I think 3D geometry has a lot of quirks and has so many results that un_intuitively don’t hold up. In the link I share a discussion with ChatGPT where I asked the following:
assume a plane defined by a point A=(x_0,y_0,z_0), and normal vector n=(a,b,c) which doesn’t matter here, suppose a point P=(x,y,z) also sitting on the space R^3. Question is:
If H is a point on the plane such that (AH) is perpendicular to (PH), does it follow immediately that H is the projection of P on the plane ?
I suspected the answer is no before asking, but GPT gives the wrong answer “yes”, then corrects it afterwards.
So Don’t we need more education about the 3D space in highschools really? It shouldn’t be that hard to recall such simple properties on the fly, even for the best knowledge retrieving tool at the moment.

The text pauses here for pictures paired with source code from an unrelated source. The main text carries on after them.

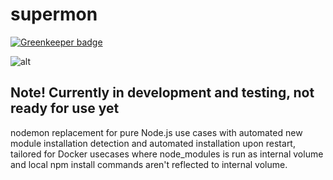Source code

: # supermon

[![Greenkeeper badge](https://badges.greenkeeper.io/mikkotikkanen/supermon.svg)](https://greenkeeper.io/)

![alt](https://github.com/mikkotikkanen/supermon/workflows/CI/badge.svg)

## Note! Currently in development and testing, not ready for use yet

nodemon replacement for pure Node.js use cases with automated new module installation detection
and automated installation upon restart, tailored for Docker usecases where node_modules is run as
internal volume and local npm install commands aren't reflected to internal volume.
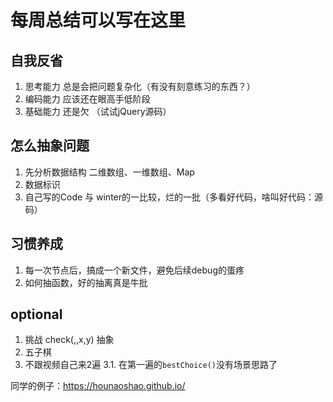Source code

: # 每周总结可以写在这里


## 自我反省
1. 思考能力 总是会把问题复杂化（有没有刻意练习的东西？）
2. 编码能力 应该还在眼高手低阶段
3. 基础能力 还是欠 （试试jQuery源码）


## 怎么抽象问题
1. 先分析数据结构
  二维数组、一维数组、Map
2. 数据标识
3. 自己写的Code 与 winter的一比较，烂的一批（多看好代码，啥叫好代码：源码）


## 习惯养成
1. 每一次节点后，搞成一个新文件，避免后续debug的蛋疼
2. 如何抽函数，好的抽离真是牛批


## optional
1. 挑战 check(,,x,y) 抽象
2. 五子棋
3. 不跟视频自己来2遍
3.1. 在第一遍的`bestChoice()`没有场景思路了



同学的例子：https://hounaoshao.github.io/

Haha, I thought it was a homework question. It would be a pretty good one; it’s not hard to answer, but the a proof touches on a lot of things. I probably would have gone about this differently if I hadn’t thought I was addressing someone who’s actively studying these things. Hopefully you still knew most of the terms I was using.
And the missing part, because including an exercise is low-key a dick move if you were just curious:
Any basis vector k can’t be 0 (that would be dumb), so if O(k)=0 it fails idempotence and can’t be in the range. Therefore, all kernel bases are not in the range.
For the range being a subspace, O(a+b)=O(a)+O(b)=a+b, and you can extend that to any linear combination of range vectors.
I guess you’d need to include the proof that vector (sub)spaces must have a basis to make it airtight, so we know the kernel has any dimensional at all. But, then it’s just the pigeonhole principle, since you can choose a basis for the whole space made up from bases of the two subspaces.
Best of luck.
hhhhhhh homework in the summer ?
Although I know in Japan they give them such horrors
Hey, summer semesters do exist as well.